22 These people have dug pits and set traps for me, Lord.
Make them scream in fear when you send enemy troops to attack their homes. 23 You know they plan to kill me. So get angry and punish them!
Don’t ever forgive their terrible crimes.

Also from the CEV is Jeremiah’s lament from Jer. 20:14-18:

14 Put a curse on the day I was born! Don’t bless my mother.
15 Put a curse on the man who told my father, “Good news! You have a son.”
16 May that man be like the towns you destroyed without pity.
Let him hear shouts of alarm in the morning and battle cries at noon.
17 He deserves to die for not killing me before I was born.
Then my mother’s body would have been my grave.
18 Why did I have to be born? Was it just to suffer and die in shame?

Now to the question of how one moves from such sentiments to a position of quiet trust in God.

1. Question: Is it possible to suppress our anger when it actually should be allowed to boil at injustice? Ellen White’s interpretation of the “wrath of the lamb” (Revelation 6:16) is revealing:

“How would a father and mother feel, did they know that their child, lost in the cold and the snow, had been passed by, and left to perish, by those who might have saved it?

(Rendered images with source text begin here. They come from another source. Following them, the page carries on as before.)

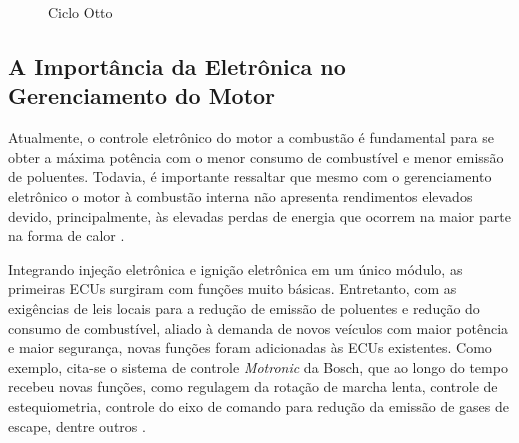 \begin{figure}[H]
	\centering
		\caption{Ciclo Otto}
		\setlength\fboxsep{1.1pt}
		\setlength\fboxrule{0.3pt}
	\label{fig:otto}
\end{figure}

\subsection{A Importância da Eletrônica no Gerenciamento do Motor}

	Atualmente, o controle eletrônico do motor a combustão é fundamental para se obter a máxima potência com o menor consumo de combustível e menor emissão de poluentes. Todavia, é importante ressaltar que mesmo com o gerenciamento eletrônico o motor à combustão interna não apresenta rendimentos elevados devido, principalmente, às elevadas perdas de energia que ocorrem na maior parte na forma de calor \cite{manavella}.
	
	Integrando injeção eletrônica e ignição eletrônica em um único módulo, as primeiras ECUs surgiram com funções muito básicas. Entretanto, com as exigências de leis locais para a redução de emissão de poluentes e redução do consumo de combustível, aliado à demanda de novos veículos com maior potência e maior segurança, novas funções foram adicionadas às ECUs existentes. Como exemplo, cita-se o sistema de controle \textit{Motronic} da Bosch, que ao longo do tempo recebeu novas funções, como regulagem da rotação de marcha lenta, controle de estequiometria, controle do eixo de comando para redução da emissão de gases de escape, dentre outros \cite{bosch2005manual}.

Would they not be terribly grieved, wildly indignant? Would they not denounce those murderers with wrath hot as their tears, intense as their love? The sufferings of every man are the sufferings of God’s child, and those who reach out no helping hand to their perishing fellow beings provoke His righteous anger. This is the wrath of the Lamb.” – The Desire of Ages, 825

From a New Testament perspective it is helpful to note that anger does not appear on any of the New Testament virtue lists. Patience appears on them all. But one passage actually commands anger: Ephesians 4:25-27: “So then, putting away falsehood, let all of us speak the truth to our neighbors, for we are members of one another. 26 Be angry but do not sin; do not let the sun go down on your anger, 27 and do not make room for the devil” (NRSV). This passage commanding anger can be seen from the perspective of three kinds of anger:

A. The anger of communication. This is where Ephesians 4 fits in. It is in the context of communication. Graham Greene puts this quote in the mouth of one of his short-story characters: “In her experience [Marie Duval] it was only when a man became angry that he told the truth.” – “An Appointment with the General”in The Last Word and Other Stories (p. 148).

B. Murderous anger. This is the anger that Jesus condemned in the Sermon on the Mount: “You have heard that it was said to those of ancient times, ‘You shall not murder’ . . . But I say to you that if you are angry with a brother or sister, you will be liable to judgment (Matt. 5:21-22, NRSV). In the light of Jesus’ teaching and example, we must say that murderous anger is always wrong.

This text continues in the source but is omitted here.